Danke für eure Tipps!


----------



## SilentWarrior (2. März 2005)

Willst du ein Tutorial zu Linux, zu Lilo oder zur Programmierung unter Linux? Oder zu allen dreien?

Interessant wäre noch zu wissen, welche Distribution du benutzt. Unter Debian kann ich dir das Debian GNU/Linux Anwenderhandbuch wärmstens empfehlen.


----------



## JohannesR (2. März 2005)

Ja, irgendwie ist das verwirrend. Wir wissen doch nichtmal, in welcher Sprache du das ganze willst (sofern du programmieren willst)?


----------



## generador (2. März 2005)

Also
Gute Einstiegsdistribution von Linux ist Suse (sehr einfach in der Handhabung und der Konfiguration)
Lilo ist der Bootloader von Linux (Linux-Loader)
In der Programmierung kann ich dir aber leider nicht meh helfen

Von Suse gibt es eine FTP Installation (Also kostet nix, hat aber nicht alle Programme dabei)


----------



## SilentWarrior (3. März 2005)

Hui, da muss ich mich doch gleich nochmal einmischen:





> Gute Einstiegsdistribution von Linux ist Suse (sehr einfach in der Handhabung und der Konfiguration)


Das kannst du so nicht sagen (also den ersten Teil). Ist immer Geschmackssache, was man will - mit SUSE lebt man weiterhin gewissermassen in der Windows-Welt, es wird einem alles gemacht, man lernt Linux nicht wirklich kennen. Meine persönliche Meinung ist, dass man gleich mit Debian, RedHat (bzw. FedoraCore) o. ä. beginnen sollte, da man dann gleich erste, wichtige Erfahrungen macht.

Aber noch einmal: Das ist Geschmackssache. Also pflanz ihm hier nicht in den Kopf, SUSE wäre das einzig wahre. Am besten ist immer noch, wenn er selbst herausfindet, welche Distri ihm gut gefällt.





> Lilo ist der Bootloader von Linux (Linux-Loader)


Linux ist nicht *der* Bootloader, sondern einer von zweien. Der andere ist Grub. Wo die Vor-/Nachteile der beiden liegen und ob es nicht vielleicht sogar noch weitere gibt, weiss ich nicht.
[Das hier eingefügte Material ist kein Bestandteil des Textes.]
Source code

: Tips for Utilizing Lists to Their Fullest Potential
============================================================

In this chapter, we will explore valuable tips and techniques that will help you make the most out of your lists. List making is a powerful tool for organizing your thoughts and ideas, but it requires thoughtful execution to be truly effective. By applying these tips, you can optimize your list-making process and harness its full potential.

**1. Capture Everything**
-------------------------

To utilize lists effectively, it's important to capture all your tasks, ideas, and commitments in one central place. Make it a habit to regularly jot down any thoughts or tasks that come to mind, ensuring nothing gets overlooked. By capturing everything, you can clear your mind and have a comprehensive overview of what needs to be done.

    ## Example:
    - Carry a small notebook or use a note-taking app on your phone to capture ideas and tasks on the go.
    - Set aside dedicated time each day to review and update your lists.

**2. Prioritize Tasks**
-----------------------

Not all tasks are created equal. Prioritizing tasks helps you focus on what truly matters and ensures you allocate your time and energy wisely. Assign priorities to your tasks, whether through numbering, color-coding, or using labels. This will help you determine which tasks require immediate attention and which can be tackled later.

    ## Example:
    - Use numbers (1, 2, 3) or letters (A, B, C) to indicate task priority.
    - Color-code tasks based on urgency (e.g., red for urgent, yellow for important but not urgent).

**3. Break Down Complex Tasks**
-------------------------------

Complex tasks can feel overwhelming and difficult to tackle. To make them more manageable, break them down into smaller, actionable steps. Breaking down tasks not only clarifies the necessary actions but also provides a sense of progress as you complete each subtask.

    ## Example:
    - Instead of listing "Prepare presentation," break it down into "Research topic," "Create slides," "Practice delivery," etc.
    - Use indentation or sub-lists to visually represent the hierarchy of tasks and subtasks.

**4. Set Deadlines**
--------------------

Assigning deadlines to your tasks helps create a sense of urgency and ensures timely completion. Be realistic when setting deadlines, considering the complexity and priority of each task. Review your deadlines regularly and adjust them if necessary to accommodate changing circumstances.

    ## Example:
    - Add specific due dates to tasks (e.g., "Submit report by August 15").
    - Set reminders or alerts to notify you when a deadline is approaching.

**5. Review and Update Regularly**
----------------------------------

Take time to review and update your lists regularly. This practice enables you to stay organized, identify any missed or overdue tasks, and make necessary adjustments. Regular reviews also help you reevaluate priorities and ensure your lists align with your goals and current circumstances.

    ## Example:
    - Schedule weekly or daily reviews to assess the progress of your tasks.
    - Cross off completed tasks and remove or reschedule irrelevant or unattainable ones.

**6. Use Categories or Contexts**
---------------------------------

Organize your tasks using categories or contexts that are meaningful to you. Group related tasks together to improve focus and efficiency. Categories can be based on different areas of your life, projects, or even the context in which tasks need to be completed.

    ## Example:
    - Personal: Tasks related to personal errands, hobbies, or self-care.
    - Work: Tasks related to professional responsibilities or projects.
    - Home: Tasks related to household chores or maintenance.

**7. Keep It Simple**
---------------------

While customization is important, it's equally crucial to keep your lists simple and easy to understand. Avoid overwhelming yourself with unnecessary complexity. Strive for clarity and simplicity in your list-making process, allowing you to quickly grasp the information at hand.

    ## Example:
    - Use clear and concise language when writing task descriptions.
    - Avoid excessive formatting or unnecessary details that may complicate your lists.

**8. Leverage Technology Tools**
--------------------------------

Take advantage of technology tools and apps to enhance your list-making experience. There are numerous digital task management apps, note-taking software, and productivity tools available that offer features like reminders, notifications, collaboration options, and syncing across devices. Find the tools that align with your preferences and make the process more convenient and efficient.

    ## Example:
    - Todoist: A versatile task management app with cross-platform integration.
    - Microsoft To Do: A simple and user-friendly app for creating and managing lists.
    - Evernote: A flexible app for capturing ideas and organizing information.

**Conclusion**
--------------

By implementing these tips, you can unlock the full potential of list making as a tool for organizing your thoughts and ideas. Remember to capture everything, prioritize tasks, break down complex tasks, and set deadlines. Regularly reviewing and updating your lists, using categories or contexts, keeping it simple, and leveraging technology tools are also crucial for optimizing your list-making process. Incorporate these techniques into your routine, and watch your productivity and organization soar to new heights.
> In der Programmierung kann ich dir aber leider nicht meh helfen


Hm... wir müssten ja erstmal wissen, was wir genau helfen sollen. Compilersuche, Hilfe bei der Wahl der Programmiersprache, IDE, ...





> Von Suse gibt es eine FTP Installation (Also kostet nix, hat aber nicht alle Programme dabei)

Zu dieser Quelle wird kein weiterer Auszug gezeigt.